@20
https://www.ftrain.com/20 by Paul Ford
Not any kind of eulogy, thanks. And no header image, either.
I started this website 20 years ago, give or take a week. The original address was www.interactive.net/~ford. Eventually it migrated here into the form you see. I took it very seriously for many years and it earned me thousands of readers, thousands of emails, and tons of opportunity. It was better at generating opportunity than money. I drifted away for all the regular reasons.
I had many thoughts about how to mark this moment and all of them were self-indulgent and exhausting. What I do is completely relevant and alive, thank you, and what was lost was lost. People keep expecting me to be wistful and nostalgic. But there was no innocence or purity. Not ideologically, politically, textually, technologically, sexually, or personally. Everything powered by ambition comes with compromise and taint, and is made under ridiculous circumstances. Everything good is transmuted from grudge-fueled self-doubt into something that other people love and criticize, knowing they could do better if given the time and resources.
And it's hard to explain: I was always interested in the history of old technologies, old systems, old computers; this is just a way of knowing, of understanding the origin of our own dumb thoughts. I was that way 20 years ago and will be that way 20 years from now. I'm fascinated by the memories of systems of all kinds. Filing cabinets, junk mail, org charts. I'm glad I got to live through the rise and fall (and rise and rise and fall and rise and fall and rise and mobile rise and responsive fall and rise and fall) of a whole medium.
Some days I want to erase this whole thing—much of the writing is sloppy and immature, and I was, too. But why bother to hit the red button? The path of the Internet has seen fit to do that for me. Almost no one stumbles by here any more, nor do I receive many emails about these old posts. I forgot most of what I wrote (and I also forget of most of what I wrote elsewhere—a spreadsheet I have has hundreds of lines and is still incomplete). The subjects of this website are old-fashioned and the voice is either too fussy or socially problematic. Plus the bramble paths of yore that once led strangers hither are all grown over (people let their DNS entries expire). In the place of a web of lonelyhearts linking together there's a relentless global bray. I can't tell which part I played—if I made things better or worse. Some of each doubtlessly.

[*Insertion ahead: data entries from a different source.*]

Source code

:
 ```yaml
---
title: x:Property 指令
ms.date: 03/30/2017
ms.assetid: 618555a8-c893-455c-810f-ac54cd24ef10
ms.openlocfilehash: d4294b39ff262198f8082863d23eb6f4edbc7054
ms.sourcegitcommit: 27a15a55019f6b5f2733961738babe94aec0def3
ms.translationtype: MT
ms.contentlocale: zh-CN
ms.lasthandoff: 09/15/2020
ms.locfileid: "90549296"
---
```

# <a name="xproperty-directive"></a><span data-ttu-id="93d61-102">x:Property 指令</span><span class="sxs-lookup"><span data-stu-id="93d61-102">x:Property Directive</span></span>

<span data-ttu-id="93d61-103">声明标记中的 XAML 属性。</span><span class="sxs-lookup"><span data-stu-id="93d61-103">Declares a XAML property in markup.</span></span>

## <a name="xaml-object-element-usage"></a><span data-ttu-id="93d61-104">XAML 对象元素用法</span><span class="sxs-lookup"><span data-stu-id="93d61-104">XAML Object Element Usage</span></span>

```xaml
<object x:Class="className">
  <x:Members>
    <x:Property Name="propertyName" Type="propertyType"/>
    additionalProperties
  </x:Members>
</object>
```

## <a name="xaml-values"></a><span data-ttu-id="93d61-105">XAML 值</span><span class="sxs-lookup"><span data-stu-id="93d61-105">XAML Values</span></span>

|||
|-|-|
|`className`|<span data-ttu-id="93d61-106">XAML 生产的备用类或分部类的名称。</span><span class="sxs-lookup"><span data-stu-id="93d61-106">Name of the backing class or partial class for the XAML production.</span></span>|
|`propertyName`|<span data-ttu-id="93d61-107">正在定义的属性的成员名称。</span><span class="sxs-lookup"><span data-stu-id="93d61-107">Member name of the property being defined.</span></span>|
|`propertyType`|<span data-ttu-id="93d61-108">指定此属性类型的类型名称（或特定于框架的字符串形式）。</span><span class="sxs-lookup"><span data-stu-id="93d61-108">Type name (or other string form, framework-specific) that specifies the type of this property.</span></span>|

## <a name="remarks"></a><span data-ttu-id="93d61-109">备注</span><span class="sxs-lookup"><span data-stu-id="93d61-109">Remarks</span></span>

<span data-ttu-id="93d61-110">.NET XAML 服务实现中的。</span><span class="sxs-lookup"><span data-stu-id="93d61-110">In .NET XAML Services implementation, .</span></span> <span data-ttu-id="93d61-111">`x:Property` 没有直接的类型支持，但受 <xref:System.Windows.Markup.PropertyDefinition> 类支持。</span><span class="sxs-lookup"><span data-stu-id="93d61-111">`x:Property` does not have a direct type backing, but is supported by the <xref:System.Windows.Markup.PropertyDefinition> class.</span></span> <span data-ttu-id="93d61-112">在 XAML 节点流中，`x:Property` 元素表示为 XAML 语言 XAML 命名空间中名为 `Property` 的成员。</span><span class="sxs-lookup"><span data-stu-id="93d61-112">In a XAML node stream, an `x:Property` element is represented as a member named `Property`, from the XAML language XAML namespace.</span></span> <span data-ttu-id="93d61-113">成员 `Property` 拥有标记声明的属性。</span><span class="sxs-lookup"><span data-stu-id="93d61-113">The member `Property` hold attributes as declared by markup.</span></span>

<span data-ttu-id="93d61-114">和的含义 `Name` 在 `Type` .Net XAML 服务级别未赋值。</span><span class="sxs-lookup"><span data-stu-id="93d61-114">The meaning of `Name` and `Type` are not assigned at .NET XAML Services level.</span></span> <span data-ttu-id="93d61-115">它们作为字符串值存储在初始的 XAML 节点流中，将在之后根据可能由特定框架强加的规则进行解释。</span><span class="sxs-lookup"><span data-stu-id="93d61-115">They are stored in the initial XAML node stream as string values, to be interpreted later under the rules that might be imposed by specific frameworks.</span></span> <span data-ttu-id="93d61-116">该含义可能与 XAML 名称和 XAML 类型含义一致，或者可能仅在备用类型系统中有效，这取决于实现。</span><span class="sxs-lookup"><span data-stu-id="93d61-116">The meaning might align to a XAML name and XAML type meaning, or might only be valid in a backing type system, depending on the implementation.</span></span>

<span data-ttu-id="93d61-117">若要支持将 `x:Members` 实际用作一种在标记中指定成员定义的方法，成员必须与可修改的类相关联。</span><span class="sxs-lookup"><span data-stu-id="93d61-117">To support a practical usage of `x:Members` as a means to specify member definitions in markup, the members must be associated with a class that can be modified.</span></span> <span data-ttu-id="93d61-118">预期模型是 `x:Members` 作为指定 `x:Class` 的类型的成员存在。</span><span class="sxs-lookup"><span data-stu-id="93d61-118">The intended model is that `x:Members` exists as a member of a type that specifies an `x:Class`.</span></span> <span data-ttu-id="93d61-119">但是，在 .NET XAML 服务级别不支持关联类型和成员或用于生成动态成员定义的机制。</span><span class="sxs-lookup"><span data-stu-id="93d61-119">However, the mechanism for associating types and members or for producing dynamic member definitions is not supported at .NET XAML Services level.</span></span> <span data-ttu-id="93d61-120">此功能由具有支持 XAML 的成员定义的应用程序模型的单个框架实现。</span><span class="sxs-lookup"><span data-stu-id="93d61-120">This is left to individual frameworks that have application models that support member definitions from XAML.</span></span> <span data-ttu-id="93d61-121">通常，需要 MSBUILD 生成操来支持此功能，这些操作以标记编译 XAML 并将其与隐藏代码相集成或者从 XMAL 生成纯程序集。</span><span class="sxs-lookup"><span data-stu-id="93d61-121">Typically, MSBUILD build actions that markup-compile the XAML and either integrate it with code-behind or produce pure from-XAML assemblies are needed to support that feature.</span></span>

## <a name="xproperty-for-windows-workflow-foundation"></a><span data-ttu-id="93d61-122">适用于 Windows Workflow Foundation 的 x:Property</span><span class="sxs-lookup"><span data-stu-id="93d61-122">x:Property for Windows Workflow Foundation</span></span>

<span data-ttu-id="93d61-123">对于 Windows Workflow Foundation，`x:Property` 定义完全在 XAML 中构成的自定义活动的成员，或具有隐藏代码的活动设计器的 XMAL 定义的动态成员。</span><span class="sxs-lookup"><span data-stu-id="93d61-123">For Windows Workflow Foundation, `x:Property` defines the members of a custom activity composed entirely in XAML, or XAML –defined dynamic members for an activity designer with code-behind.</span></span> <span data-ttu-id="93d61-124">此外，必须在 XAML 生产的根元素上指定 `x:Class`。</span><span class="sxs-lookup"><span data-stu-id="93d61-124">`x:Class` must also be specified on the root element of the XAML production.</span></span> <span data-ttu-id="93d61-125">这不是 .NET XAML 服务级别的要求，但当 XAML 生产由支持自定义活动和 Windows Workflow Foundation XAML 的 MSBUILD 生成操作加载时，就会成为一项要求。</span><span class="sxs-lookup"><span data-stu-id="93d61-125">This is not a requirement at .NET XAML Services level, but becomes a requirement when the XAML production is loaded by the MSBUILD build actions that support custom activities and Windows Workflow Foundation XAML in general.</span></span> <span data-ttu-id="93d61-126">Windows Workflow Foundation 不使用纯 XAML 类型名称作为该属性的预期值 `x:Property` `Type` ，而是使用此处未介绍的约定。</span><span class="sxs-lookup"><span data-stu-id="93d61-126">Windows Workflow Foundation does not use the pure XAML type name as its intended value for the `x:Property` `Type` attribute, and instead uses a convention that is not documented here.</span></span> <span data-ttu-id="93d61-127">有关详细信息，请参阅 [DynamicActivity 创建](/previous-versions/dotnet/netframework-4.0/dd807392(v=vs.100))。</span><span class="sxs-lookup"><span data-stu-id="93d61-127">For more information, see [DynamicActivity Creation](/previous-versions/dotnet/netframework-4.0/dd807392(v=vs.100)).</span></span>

I'm in the middle right now. Young company, young kids, unfinished book, 40s, sore back, facing bariatric uncertainties and paying down the mortgage. 20 years is arbitrary nonsense. A blip. Our software is bullshit, our literary essays are too long, the good editors all quit or got fired, hardly anyone is experimenting with form in a way that wakes me up, the IDEs haven't caught up with the 1970s, the R&D budgets are weak, the little zines are badly edited, the tweets are poor, the short stories make no sense, people still care too much about Magazines, the Facebook posts are nightmares, LinkedIn has ruined capitalism, and the big tech companies that have arisen are exhausting, lumbering gold-thirsty kraken that swim around with sour looks on their face wondering why we won't just give them all our gold and save the time. With every flap of their terrible fins they squash another good idea in the interest of consolidating pablum into a single database, the better to jam it down our mental baby Duck feeding tubes in order to make even more of the cognitive paté that Silicon Valley is at pains to proclaim a delicacy. Social media is veal calves being served tasty veal. In the spirit of this thing I won't be editing this paragraph.
I still feel dumb. I'm still full of myself. I'm still a fat depressive save for that four-year-window when I lost the weight, but that's less of a barrier to success than you'd have thought. Or maybe if I'd been thin I'd be more successful. Who cares? Not you, and not me. No one cares. No one is watching. We're the adults. Anyway, how can one be wistful with a TODO list that unrolls forever.
The things I want to do are strange, simple, and unprofitable. My life is filled with love although six-year-old twins is a hell of a thing. But look: I have a lot of chaos to create and one day soon I'll have the time and resources to do it. One hopes. Give me a year or two and check back. Or wait to 2037. Maybe I'll have a eulogy in me then. We might need one.
Now I have to remember how to log into my website and update the XML files.